Comme les objectifs de Kyoto n’étaient pas atteints en 2012, le protocole fut prolongé au dernier moment jusqu’en 2020, lors de la COP18 à Doha. Le système “à deux échelles” inchangé, les pays concernés ne représentent aujourd’hui que 15% des émissions de gaz à effet de serre dans le monde. De plus, aucun accord ne régit la communauté internationale pour l’après-2020.

Objectifs de la COP21

En raison de l’importance de la COP21, la France fut le seul pays candidat pour la recevoir, prenant le risque de porter un éventuel échec des négociations. Deux principaux objectifs sont donc fixés pour la COP21 :

1) Réduction des gaz à effet de serre :

Les parties doivent s’engager sur un accord chiffré contraignant pour l’après-2020 (après Kyoto) afin de limiter le réchauffement global à deux degrés d’ici à 2100 par rapport à l’ère pré-industrielle (un objectif fixé à Copenhague), et définir les moyens d’y parvenir. Cet accord devra élargir le cadre et la portée de Kyoto, qui ne concernait que le tiers des émissions mondiales (phase 2005-2012), puis seulement 15% (phase 2013-2020). Le nouvel accord devra abandonner le système à deux échelles de Kyoto (action seule des pays industrialisés) afin d’inclure tous les pays par des engagements différenciés. La dimension contraignante sera particulièrement épineuse, car certains pays, comme les Etats-Unis, s’opposent à la prééminence du droit international sur le droit national.

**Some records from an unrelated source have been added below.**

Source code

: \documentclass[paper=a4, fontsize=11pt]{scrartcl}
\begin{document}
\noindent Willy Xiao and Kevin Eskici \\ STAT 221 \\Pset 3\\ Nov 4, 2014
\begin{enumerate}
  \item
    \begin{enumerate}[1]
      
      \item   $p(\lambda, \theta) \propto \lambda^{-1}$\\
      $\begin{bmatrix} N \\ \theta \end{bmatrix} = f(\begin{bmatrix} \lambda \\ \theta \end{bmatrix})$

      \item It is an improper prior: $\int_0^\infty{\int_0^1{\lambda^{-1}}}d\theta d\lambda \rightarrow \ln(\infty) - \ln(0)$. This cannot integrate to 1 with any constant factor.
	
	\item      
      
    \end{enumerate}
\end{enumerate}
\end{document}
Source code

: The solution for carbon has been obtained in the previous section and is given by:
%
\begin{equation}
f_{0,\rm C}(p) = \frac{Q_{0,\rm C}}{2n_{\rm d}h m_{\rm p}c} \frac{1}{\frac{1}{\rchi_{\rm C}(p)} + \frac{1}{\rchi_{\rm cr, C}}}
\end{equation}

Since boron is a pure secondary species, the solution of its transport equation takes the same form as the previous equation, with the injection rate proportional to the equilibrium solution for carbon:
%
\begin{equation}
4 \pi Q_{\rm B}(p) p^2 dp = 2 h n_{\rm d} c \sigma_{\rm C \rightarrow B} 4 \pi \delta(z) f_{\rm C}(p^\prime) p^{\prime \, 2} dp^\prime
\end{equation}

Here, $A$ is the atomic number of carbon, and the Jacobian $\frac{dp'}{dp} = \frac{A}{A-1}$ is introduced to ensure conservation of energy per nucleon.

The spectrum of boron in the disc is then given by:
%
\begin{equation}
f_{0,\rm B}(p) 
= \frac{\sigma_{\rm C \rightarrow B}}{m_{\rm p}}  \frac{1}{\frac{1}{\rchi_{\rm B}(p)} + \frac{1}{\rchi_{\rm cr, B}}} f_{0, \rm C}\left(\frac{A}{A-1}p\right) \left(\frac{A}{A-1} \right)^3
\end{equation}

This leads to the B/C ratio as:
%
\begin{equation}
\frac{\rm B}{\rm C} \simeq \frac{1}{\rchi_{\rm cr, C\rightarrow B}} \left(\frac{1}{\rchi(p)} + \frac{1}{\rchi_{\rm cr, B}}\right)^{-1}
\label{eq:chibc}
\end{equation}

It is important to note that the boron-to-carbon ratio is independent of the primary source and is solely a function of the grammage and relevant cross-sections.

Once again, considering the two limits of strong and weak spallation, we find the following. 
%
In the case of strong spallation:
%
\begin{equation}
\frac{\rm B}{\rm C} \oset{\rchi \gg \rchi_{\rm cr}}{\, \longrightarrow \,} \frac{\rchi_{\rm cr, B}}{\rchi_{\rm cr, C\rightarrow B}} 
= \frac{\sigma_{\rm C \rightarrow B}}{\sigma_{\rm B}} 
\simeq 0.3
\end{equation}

2) Financement solidaire :

Les parties doivent valider les premiers projets du Fonds Vert, qui a rassemblé plus de 10 milliards de dollars depuis son entrée en vigueur en 2014. Par ailleurs, les parties devront définir les moyens d’atteindre l’objectif de 100 milliards de prêts et dons annuels d’ici 2020 (objectif de Copenhague). Une option évoquée pour l’Union Européenne est la mise en place d’une taxe européenne sur les transactions financières.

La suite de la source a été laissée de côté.